The River Feeds Back — on view in the Academy’s Dietrich Gallery since June 1 — is experienced through a variety of listening portals. Benches, hollowed tree trunks and pieces of slate embedded with transducers (devices that translate electronic signals to sound waves of varying frequencies, some below the range of human hearing) provide a visceral experience of the river and transport listeners to the subaquatic worlds of the Schuylkill. A table in the gallery features a map of the Schuylkill that pinpoints the artists’ recording sites along the riverbanks in a tactile form.

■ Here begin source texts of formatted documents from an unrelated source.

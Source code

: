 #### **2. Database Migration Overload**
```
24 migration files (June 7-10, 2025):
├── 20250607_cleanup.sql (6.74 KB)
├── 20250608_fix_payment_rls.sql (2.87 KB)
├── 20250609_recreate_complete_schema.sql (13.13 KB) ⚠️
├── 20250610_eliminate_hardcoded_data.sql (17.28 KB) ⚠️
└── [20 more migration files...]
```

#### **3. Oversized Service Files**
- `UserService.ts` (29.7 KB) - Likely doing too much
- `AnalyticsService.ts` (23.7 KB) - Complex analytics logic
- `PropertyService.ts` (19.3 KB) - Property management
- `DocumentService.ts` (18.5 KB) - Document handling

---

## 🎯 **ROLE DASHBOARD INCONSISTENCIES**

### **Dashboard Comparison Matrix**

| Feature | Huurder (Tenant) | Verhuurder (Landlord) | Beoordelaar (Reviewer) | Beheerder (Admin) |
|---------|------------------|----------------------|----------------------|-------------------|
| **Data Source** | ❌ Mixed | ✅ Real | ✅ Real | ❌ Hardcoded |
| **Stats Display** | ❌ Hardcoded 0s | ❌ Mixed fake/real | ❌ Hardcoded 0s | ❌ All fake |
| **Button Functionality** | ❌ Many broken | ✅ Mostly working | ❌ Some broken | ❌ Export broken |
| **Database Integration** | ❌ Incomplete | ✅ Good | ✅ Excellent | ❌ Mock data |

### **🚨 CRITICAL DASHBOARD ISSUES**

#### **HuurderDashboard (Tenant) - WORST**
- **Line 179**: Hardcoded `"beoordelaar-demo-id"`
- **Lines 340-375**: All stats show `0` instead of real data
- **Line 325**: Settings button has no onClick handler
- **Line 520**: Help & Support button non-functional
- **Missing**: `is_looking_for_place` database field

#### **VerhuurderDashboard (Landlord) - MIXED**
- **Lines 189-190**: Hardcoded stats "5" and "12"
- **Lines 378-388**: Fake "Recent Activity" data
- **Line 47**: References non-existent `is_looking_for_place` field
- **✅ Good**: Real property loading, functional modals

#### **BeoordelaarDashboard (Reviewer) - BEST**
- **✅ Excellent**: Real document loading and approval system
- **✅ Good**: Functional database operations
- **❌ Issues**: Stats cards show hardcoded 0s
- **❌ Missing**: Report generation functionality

About the Academy of Natural Sciences
Founded in 1812, the Academy of Natural Sciences of Drexel University is a leading natural history museum dedicated to informing and building a movement of environmentally engaged communities for a healthy, sustainable and equitable planet. Our mission is to understand the natural world and inspire everyone to care for it. Since its founding, the Academy has sponsored expeditions; conducted seminal systematics research; built an irreplaceable collection of 19 million biological specimens; led critical water and environmental research; transformed global understanding of freshwater ecology; and established a peerless natural history library and archive. The Academy has offered public education for more than two centuries and today welcomes thousands of visitors as a top cultural attraction in Philadelphia.